# EXERCISE BRIEF
Every record below should be printed exactly, except for the pictures.

# DATASET EXCERPTS
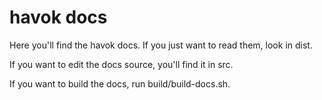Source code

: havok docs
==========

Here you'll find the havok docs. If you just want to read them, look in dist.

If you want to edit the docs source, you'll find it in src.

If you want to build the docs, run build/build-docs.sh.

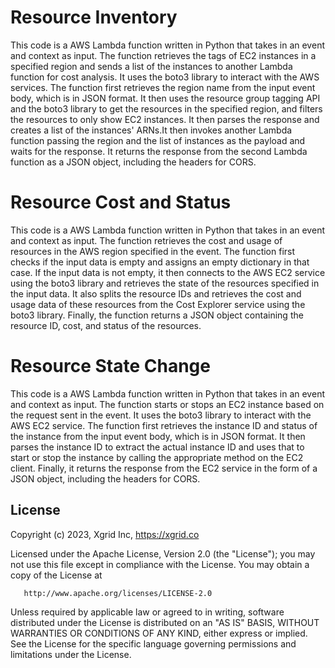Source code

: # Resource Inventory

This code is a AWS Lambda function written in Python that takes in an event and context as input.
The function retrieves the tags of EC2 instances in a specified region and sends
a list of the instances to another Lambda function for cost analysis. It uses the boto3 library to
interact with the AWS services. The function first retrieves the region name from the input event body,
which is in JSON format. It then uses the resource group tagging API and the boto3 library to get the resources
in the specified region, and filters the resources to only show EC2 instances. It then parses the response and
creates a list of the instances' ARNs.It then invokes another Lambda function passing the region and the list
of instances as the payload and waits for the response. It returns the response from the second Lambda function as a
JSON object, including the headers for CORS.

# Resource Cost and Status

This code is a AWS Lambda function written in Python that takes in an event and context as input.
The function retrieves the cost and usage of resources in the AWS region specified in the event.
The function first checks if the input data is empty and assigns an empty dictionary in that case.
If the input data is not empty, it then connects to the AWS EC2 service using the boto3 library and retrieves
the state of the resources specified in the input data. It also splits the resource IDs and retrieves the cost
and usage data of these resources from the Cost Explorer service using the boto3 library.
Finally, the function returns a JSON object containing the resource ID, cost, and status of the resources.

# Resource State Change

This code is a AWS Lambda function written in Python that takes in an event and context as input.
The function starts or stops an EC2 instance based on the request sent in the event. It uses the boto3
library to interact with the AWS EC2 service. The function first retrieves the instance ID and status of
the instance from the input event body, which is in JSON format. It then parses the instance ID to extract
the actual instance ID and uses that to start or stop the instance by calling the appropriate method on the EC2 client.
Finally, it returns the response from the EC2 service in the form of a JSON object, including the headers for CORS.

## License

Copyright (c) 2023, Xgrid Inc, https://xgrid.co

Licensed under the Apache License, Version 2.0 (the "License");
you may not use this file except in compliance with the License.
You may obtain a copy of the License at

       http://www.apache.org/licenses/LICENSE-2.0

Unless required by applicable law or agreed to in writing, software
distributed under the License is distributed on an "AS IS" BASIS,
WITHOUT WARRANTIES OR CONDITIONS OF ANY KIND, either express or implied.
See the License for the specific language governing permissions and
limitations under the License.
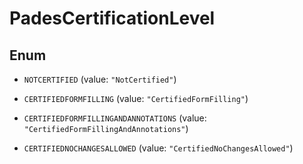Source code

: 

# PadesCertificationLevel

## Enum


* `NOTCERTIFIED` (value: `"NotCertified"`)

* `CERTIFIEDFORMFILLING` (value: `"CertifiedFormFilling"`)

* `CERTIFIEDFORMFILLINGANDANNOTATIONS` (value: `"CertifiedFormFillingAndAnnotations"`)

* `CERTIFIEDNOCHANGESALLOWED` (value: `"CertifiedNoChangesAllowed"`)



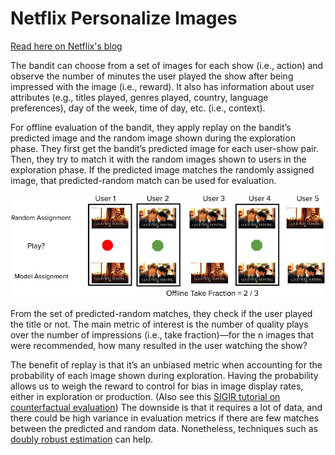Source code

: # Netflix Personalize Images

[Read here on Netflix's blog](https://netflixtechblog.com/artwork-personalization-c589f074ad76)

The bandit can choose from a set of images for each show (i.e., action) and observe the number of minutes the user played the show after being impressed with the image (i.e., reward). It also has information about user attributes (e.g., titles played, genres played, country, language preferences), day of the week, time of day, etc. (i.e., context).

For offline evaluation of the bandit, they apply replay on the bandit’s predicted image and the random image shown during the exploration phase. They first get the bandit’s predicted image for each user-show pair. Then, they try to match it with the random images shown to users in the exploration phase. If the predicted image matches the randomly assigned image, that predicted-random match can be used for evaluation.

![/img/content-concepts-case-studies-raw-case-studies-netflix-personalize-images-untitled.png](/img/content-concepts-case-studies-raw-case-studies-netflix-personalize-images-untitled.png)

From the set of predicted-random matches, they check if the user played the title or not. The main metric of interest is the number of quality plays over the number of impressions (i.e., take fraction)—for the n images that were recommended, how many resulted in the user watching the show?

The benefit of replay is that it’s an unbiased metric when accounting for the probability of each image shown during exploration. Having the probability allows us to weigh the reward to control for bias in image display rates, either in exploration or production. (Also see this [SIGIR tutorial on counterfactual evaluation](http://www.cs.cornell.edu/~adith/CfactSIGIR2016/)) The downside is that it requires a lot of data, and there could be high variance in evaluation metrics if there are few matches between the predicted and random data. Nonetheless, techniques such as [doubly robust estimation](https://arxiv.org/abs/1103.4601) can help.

# EXPECTED ANSWER
Source code

: havok docs
==========

Here you'll find the havok docs. If you just want to read them, look in dist.

If you want to edit the docs source, you'll find it in src.

If you want to build the docs, run build/build-docs.sh.

Source code

: # Resource Inventory

This code is a AWS Lambda function written in Python that takes in an event and context as input.
The function retrieves the tags of EC2 instances in a specified region and sends
a list of the instances to another Lambda function for cost analysis. It uses the boto3 library to
interact with the AWS services. The function first retrieves the region name from the input event body,
which is in JSON format. It then uses the resource group tagging API and the boto3 library to get the resources
in the specified region, and filters the resources to only show EC2 instances. It then parses the response and
creates a list of the instances' ARNs.It then invokes another Lambda function passing the region and the list
of instances as the payload and waits for the response. It returns the response from the second Lambda function as a
JSON object, including the headers for CORS.

# Resource Cost and Status

This code is a AWS Lambda function written in Python that takes in an event and context as input.
The function retrieves the cost and usage of resources in the AWS region specified in the event.
The function first checks if the input data is empty and assigns an empty dictionary in that case.
If the input data is not empty, it then connects to the AWS EC2 service using the boto3 library and retrieves
the state of the resources specified in the input data. It also splits the resource IDs and retrieves the cost
and usage data of these resources from the Cost Explorer service using the boto3 library.
Finally, the function returns a JSON object containing the resource ID, cost, and status of the resources.

# Resource State Change

This code is a AWS Lambda function written in Python that takes in an event and context as input.
The function starts or stops an EC2 instance based on the request sent in the event. It uses the boto3
library to interact with the AWS EC2 service. The function first retrieves the instance ID and status of
the instance from the input event body, which is in JSON format. It then parses the instance ID to extract
the actual instance ID and uses that to start or stop the instance by calling the appropriate method on the EC2 client.
Finally, it returns the response from the EC2 service in the form of a JSON object, including the headers for CORS.

## License

Copyright (c) 2023, Xgrid Inc, https://xgrid.co

Licensed under the Apache License, Version 2.0 (the "License");
you may not use this file except in compliance with the License.
You may obtain a copy of the License at

       http://www.apache.org/licenses/LICENSE-2.0

Unless required by applicable law or agreed to in writing, software
distributed under the License is distributed on an "AS IS" BASIS,
WITHOUT WARRANTIES OR CONDITIONS OF ANY KIND, either express or implied.
See the License for the specific language governing permissions and
limitations under the License.
Source code

: 

# PadesCertificationLevel

## Enum


* `NOTCERTIFIED` (value: `"NotCertified"`)

* `CERTIFIEDFORMFILLING` (value: `"CertifiedFormFilling"`)

* `CERTIFIEDFORMFILLINGANDANNOTATIONS` (value: `"CertifiedFormFillingAndAnnotations"`)

* `CERTIFIEDNOCHANGESALLOWED` (value: `"CertifiedNoChangesAllowed"`)



Source code

: # Netflix Personalize Images

[Read here on Netflix's blog](https://netflixtechblog.com/artwork-personalization-c589f074ad76)

The bandit can choose from a set of images for each show (i.e., action) and observe the number of minutes the user played the show after being impressed with the image (i.e., reward). It also has information about user attributes (e.g., titles played, genres played, country, language preferences), day of the week, time of day, etc. (i.e., context).

For offline evaluation of the bandit, they apply replay on the bandit’s predicted image and the random image shown during the exploration phase. They first get the bandit’s predicted image for each user-show pair. Then, they try to match it with the random images shown to users in the exploration phase. If the predicted image matches the randomly assigned image, that predicted-random match can be used for evaluation.

![/img/content-concepts-case-studies-raw-case-studies-netflix-personalize-images-untitled.png](/img/content-concepts-case-studies-raw-case-studies-netflix-personalize-images-untitled.png)

From the set of predicted-random matches, they check if the user played the title or not. The main metric of interest is the number of quality plays over the number of impressions (i.e., take fraction)—for the n images that were recommended, how many resulted in the user watching the show?

The benefit of replay is that it’s an unbiased metric when accounting for the probability of each image shown during exploration. Having the probability allows us to weigh the reward to control for bias in image display rates, either in exploration or production. (Also see this [SIGIR tutorial on counterfactual evaluation](http://www.cs.cornell.edu/~adith/CfactSIGIR2016/)) The downside is that it requires a lot of data, and there could be high variance in evaluation metrics if there are few matches between the predicted and random data. Nonetheless, techniques such as [doubly robust estimation](https://arxiv.org/abs/1103.4601) can help.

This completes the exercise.